[DATA FOR REVIEW Boundary: Start]

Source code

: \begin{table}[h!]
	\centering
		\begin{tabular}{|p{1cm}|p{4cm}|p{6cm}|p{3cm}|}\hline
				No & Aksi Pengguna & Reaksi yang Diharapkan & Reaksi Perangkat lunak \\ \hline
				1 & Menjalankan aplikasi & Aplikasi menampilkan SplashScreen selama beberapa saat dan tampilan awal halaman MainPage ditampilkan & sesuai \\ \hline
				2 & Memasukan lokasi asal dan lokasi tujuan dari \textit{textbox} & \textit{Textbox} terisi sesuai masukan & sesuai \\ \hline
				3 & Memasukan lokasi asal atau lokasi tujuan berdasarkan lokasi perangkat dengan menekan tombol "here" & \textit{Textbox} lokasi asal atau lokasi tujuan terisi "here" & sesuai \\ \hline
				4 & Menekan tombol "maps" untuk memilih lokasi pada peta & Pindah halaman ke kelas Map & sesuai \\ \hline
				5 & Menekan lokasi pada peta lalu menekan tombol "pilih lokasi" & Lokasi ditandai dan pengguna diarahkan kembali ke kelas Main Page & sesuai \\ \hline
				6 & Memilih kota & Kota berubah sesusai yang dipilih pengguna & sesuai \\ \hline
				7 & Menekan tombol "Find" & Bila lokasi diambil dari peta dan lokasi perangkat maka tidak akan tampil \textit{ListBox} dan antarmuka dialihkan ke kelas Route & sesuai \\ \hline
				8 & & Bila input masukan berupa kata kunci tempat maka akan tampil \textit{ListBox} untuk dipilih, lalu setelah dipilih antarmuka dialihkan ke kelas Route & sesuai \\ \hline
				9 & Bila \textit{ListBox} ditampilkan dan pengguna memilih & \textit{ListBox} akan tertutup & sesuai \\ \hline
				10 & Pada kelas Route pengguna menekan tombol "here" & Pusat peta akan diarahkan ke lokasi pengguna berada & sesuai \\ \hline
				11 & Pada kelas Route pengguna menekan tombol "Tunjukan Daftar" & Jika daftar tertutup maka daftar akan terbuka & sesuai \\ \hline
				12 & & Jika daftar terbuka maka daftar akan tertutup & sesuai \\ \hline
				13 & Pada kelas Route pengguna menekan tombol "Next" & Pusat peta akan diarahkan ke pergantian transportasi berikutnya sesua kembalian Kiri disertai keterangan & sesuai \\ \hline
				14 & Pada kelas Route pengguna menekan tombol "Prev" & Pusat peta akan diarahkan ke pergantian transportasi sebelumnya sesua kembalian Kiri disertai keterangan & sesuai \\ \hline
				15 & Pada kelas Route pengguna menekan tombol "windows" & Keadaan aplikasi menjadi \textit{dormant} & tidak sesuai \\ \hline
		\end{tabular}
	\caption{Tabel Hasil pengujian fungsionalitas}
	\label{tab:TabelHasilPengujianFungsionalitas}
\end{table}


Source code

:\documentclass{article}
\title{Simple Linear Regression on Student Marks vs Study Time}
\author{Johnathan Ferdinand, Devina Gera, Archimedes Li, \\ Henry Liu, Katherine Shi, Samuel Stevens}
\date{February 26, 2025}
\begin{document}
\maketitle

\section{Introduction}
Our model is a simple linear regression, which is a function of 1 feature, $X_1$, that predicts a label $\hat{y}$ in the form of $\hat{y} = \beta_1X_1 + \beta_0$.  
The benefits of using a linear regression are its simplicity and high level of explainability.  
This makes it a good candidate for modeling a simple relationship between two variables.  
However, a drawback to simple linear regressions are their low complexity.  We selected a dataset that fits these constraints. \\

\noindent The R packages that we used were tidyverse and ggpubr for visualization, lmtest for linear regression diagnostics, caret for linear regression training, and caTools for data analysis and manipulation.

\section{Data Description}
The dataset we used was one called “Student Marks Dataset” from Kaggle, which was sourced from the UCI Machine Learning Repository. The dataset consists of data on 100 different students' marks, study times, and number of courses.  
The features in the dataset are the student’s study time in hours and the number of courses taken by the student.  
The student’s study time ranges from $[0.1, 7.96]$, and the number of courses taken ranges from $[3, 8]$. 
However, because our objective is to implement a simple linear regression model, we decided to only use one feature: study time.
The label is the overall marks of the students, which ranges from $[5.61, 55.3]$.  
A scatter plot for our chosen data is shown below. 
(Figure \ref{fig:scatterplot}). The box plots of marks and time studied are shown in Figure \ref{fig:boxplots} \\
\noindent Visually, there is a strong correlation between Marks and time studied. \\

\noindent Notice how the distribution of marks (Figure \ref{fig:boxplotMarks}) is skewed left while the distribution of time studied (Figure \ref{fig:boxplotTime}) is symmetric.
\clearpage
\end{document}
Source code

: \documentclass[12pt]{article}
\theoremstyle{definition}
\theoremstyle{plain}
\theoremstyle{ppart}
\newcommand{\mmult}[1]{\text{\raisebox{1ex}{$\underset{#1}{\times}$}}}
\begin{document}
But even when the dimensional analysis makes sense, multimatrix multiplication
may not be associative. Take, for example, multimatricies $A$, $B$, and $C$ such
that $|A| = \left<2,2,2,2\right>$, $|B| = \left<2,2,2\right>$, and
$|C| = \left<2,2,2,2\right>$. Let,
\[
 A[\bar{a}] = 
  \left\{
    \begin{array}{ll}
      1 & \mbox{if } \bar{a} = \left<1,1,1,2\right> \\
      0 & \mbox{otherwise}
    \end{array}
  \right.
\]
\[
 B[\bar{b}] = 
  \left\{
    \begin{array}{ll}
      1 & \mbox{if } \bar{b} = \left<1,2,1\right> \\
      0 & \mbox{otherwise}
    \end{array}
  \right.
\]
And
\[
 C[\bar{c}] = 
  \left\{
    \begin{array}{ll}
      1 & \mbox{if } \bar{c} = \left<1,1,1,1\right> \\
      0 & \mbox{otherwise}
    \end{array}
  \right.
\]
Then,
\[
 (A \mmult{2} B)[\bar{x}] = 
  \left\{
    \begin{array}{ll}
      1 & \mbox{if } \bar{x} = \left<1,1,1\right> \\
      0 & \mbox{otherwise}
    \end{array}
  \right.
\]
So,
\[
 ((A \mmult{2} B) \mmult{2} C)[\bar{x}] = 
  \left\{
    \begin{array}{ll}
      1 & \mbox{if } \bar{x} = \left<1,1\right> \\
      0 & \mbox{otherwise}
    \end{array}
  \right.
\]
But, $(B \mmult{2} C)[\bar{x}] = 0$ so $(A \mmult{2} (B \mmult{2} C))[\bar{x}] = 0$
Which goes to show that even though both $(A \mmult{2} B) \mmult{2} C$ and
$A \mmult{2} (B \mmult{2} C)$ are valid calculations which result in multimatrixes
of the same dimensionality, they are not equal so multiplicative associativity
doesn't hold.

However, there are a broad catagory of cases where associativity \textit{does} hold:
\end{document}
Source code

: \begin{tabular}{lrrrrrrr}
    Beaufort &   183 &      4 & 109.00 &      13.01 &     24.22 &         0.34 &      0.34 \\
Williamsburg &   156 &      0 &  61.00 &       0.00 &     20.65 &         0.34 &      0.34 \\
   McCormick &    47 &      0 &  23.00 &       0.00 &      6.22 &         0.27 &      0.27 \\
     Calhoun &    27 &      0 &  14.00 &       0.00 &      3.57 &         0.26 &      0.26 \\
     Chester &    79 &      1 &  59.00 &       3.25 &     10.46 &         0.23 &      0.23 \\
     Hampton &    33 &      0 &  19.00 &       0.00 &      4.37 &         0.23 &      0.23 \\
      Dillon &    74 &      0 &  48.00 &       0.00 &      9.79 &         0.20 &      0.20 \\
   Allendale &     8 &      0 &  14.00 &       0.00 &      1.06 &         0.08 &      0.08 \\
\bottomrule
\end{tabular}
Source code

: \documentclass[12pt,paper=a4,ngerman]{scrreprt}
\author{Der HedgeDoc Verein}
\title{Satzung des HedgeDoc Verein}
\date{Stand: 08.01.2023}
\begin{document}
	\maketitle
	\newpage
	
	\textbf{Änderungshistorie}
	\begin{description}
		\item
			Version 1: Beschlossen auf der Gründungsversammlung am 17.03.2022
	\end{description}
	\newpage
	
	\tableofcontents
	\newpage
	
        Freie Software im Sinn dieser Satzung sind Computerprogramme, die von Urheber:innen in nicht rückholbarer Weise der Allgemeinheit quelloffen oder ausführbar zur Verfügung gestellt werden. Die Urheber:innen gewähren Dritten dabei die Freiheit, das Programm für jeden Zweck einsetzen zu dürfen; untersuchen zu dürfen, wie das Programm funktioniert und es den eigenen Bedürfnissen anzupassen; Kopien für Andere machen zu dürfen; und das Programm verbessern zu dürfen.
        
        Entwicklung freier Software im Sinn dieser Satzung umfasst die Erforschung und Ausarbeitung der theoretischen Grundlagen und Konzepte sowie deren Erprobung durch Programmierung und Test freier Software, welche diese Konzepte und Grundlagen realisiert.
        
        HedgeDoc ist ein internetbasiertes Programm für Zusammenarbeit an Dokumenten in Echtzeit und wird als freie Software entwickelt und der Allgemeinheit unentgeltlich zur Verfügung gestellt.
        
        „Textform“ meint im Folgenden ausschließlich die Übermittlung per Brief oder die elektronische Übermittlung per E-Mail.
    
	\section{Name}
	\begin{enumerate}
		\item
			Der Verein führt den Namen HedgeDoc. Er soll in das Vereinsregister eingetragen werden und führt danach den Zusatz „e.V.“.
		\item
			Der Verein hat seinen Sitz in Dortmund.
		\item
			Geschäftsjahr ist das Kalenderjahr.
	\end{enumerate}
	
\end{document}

[DATA FOR REVIEW Boundary: End]

WHAT TO PRODUCE -
Exactly as written, reproduce the lines of the data above from the first line through the line where "7 & Menekan" appears.

YOUR RESPONSE -
Source code

: \begin{table}[h!]
	\centering
		\begin{tabular}{|p{1cm}|p{4cm}|p{6cm}|p{3cm}|}\hline
				No & Aksi Pengguna & Reaksi yang Diharapkan & Reaksi Perangkat lunak \\ \hline
				1 & Menjalankan aplikasi & Aplikasi menampilkan SplashScreen selama beberapa saat dan tampilan awal halaman MainPage ditampilkan & sesuai \\ \hline
				2 & Memasukan lokasi asal dan lokasi tujuan dari \textit{textbox} & \textit{Textbox} terisi sesuai masukan & sesuai \\ \hline
				3 & Memasukan lokasi asal atau lokasi tujuan berdasarkan lokasi perangkat dengan menekan tombol "here" & \textit{Textbox} lokasi asal atau lokasi tujuan terisi "here" & sesuai \\ \hline
				4 & Menekan tombol "maps" untuk memilih lokasi pada peta & Pindah halaman ke kelas Map & sesuai \\ \hline
				5 & Menekan lokasi pada peta lalu menekan tombol "pilih lokasi" & Lokasi ditandai dan pengguna diarahkan kembali ke kelas Main Page & sesuai \\ \hline
				6 & Memilih kota & Kota berubah sesusai yang dipilih pengguna & sesuai \\ \hline
				7 & Menekan tombol "Find" & Bila lokasi diambil dari peta dan lokasi perangkat maka tidak akan tampil \textit{ListBox} dan antarmuka dialihkan ke kelas Route & sesuai \\ \hline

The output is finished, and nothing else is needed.